▶ **Directions**: Find the line with "the scaffolding inside." in the records below. Copy it and every line after it, up to and including the line with "The dynamic T-gradient".

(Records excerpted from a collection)
--- START ---
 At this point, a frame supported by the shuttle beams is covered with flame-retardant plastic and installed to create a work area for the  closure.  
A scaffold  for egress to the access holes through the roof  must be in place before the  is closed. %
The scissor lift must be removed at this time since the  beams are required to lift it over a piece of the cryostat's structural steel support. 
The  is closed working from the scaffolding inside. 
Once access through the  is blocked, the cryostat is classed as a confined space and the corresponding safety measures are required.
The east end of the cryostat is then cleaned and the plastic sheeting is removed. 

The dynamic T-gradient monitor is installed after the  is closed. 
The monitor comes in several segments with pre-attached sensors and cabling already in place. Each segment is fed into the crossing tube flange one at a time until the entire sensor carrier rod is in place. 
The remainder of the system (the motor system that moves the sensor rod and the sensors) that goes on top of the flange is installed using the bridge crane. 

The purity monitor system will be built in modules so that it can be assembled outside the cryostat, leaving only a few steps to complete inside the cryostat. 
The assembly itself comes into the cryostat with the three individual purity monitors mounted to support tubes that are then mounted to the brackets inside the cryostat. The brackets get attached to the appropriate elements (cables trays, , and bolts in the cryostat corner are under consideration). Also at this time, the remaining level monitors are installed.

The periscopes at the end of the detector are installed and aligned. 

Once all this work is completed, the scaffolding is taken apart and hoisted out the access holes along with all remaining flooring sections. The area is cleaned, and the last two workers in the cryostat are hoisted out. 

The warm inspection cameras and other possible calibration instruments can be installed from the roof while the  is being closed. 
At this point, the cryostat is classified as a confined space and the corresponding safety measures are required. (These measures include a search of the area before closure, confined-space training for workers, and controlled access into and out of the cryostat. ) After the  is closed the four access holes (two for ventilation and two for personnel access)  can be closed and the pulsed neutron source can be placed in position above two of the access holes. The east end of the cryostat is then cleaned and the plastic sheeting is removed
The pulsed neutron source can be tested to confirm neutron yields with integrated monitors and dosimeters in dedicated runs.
--- END ---
▶ **Written reply**:
The  is closed working from the scaffolding inside. 
Once access through the  is blocked, the cryostat is classed as a confined space and the corresponding safety measures are required.
The east end of the cryostat is then cleaned and the plastic sheeting is removed. 

The dynamic T-gradient monitor is installed after the  is closed. 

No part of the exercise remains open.